For underpayments, adding in the explanation of reimbursement calculation and then attaching supporting documents, like a pricer, to validate that your calculation is accurate is helpful. Other times, you may need to reference the incorrect rate paid in the appeal letter and attach the contract for the time period outlining why additional reimbursement is justified. It is likely there will be multiple levels of appeal, so going the extra mile can be the difference between receiving payment or not.
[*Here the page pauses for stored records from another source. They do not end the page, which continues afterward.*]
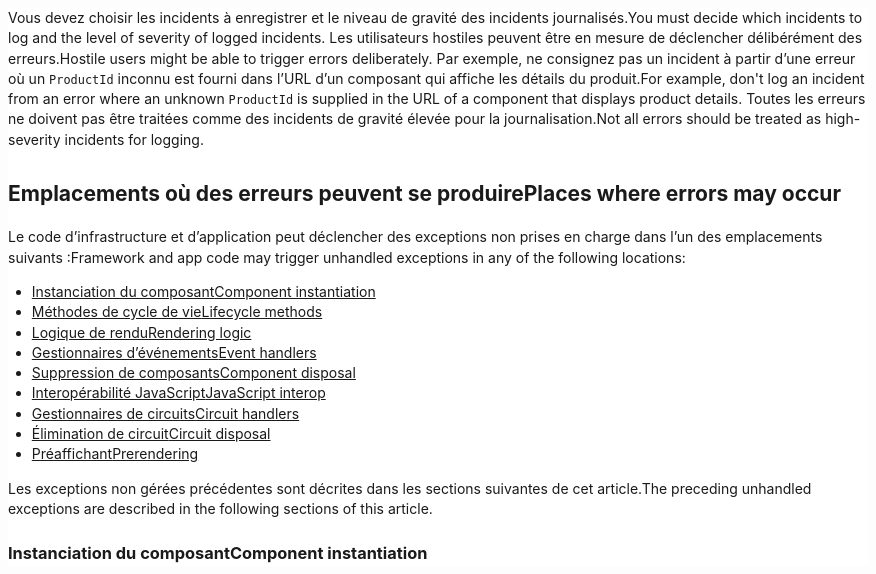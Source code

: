 <span data-ttu-id="cb0a2-145">Vous devez choisir les incidents à enregistrer et le niveau de gravité des incidents journalisés.</span><span class="sxs-lookup"><span data-stu-id="cb0a2-145">You must decide which incidents to log and the level of severity of logged incidents.</span></span> <span data-ttu-id="cb0a2-146">Les utilisateurs hostiles peuvent être en mesure de déclencher délibérément des erreurs.</span><span class="sxs-lookup"><span data-stu-id="cb0a2-146">Hostile users might be able to trigger errors deliberately.</span></span> <span data-ttu-id="cb0a2-147">Par exemple, ne consignez pas un incident à partir d’une erreur où un `ProductId` inconnu est fourni dans l’URL d’un composant qui affiche les détails du produit.</span><span class="sxs-lookup"><span data-stu-id="cb0a2-147">For example, don't log an incident from an error where an unknown `ProductId` is supplied in the URL of a component that displays product details.</span></span> <span data-ttu-id="cb0a2-148">Toutes les erreurs ne doivent pas être traitées comme des incidents de gravité élevée pour la journalisation.</span><span class="sxs-lookup"><span data-stu-id="cb0a2-148">Not all errors should be treated as high-severity incidents for logging.</span></span>

## <a name="places-where-errors-may-occur"></a><span data-ttu-id="cb0a2-149">Emplacements où des erreurs peuvent se produire</span><span class="sxs-lookup"><span data-stu-id="cb0a2-149">Places where errors may occur</span></span>

<span data-ttu-id="cb0a2-150">Le code d’infrastructure et d’application peut déclencher des exceptions non prises en charge dans l’un des emplacements suivants :</span><span class="sxs-lookup"><span data-stu-id="cb0a2-150">Framework and app code may trigger unhandled exceptions in any of the following locations:</span></span>

* [<span data-ttu-id="cb0a2-151">Instanciation du composant</span><span class="sxs-lookup"><span data-stu-id="cb0a2-151">Component instantiation</span></span>](#component-instantiation)
* [<span data-ttu-id="cb0a2-152">Méthodes de cycle de vie</span><span class="sxs-lookup"><span data-stu-id="cb0a2-152">Lifecycle methods</span></span>](#lifecycle-methods)
* [<span data-ttu-id="cb0a2-153">Logique de rendu</span><span class="sxs-lookup"><span data-stu-id="cb0a2-153">Rendering logic</span></span>](#rendering-logic)
* [<span data-ttu-id="cb0a2-154">Gestionnaires d’événements</span><span class="sxs-lookup"><span data-stu-id="cb0a2-154">Event handlers</span></span>](#event-handlers)
* [<span data-ttu-id="cb0a2-155">Suppression de composants</span><span class="sxs-lookup"><span data-stu-id="cb0a2-155">Component disposal</span></span>](#component-disposal)
* [<span data-ttu-id="cb0a2-156">Interopérabilité JavaScript</span><span class="sxs-lookup"><span data-stu-id="cb0a2-156">JavaScript interop</span></span>](#javascript-interop)
* [<span data-ttu-id="cb0a2-157">Gestionnaires de circuits</span><span class="sxs-lookup"><span data-stu-id="cb0a2-157">Circuit handlers</span></span>](#circuit-handlers)
* [<span data-ttu-id="cb0a2-158">Élimination de circuit</span><span class="sxs-lookup"><span data-stu-id="cb0a2-158">Circuit disposal</span></span>](#circuit-disposal)
* [<span data-ttu-id="cb0a2-159">Préaffichant</span><span class="sxs-lookup"><span data-stu-id="cb0a2-159">Prerendering</span></span>](#prerendering)

<span data-ttu-id="cb0a2-160">Les exceptions non gérées précédentes sont décrites dans les sections suivantes de cet article.</span><span class="sxs-lookup"><span data-stu-id="cb0a2-160">The preceding unhandled exceptions are described in the following sections of this article.</span></span>

### <a name="component-instantiation"></a><span data-ttu-id="cb0a2-161">Instanciation du composant</span><span class="sxs-lookup"><span data-stu-id="cb0a2-161">Component instantiation</span></span>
2.) Review Internal Processes
Secondly, hospitals must review internal processes to identify the root cause as an increase in hard denials is recognized. For example, if there is an increase in authorization denials, it may be an internal process that needs tweaking. Additionally, team leaders should review the registrar process if there is an increase in Coordination of Benefits (COB) hard denials. With payers becoming increasingly strict on releasing payment, ensuring all internal processes are streamlined and effective is key.
How Does the PMMC Team Collect for Clients During This Time Of Increased Hard Denials?
Hospitals are dealing with an influx of denials. They are rarely staffed appropriately to handle the volume. PMMC works with its clients to set up the appropriate safety nets based on their volume and staffing levels to ensure everything gets worked appropriately and to the fullest extent.
Hospitals Must Conduct Recurring Denial Analyses
Combating current denial trends begins with conducting recurring denial analyses. Hospitals must continuously monitor denial rates, be cognizant of increases in overall denials, and proactively work to optimize first-submission claims approval. By doing so, organizational leaders can protect revenue and preserve business continuity now and into the future.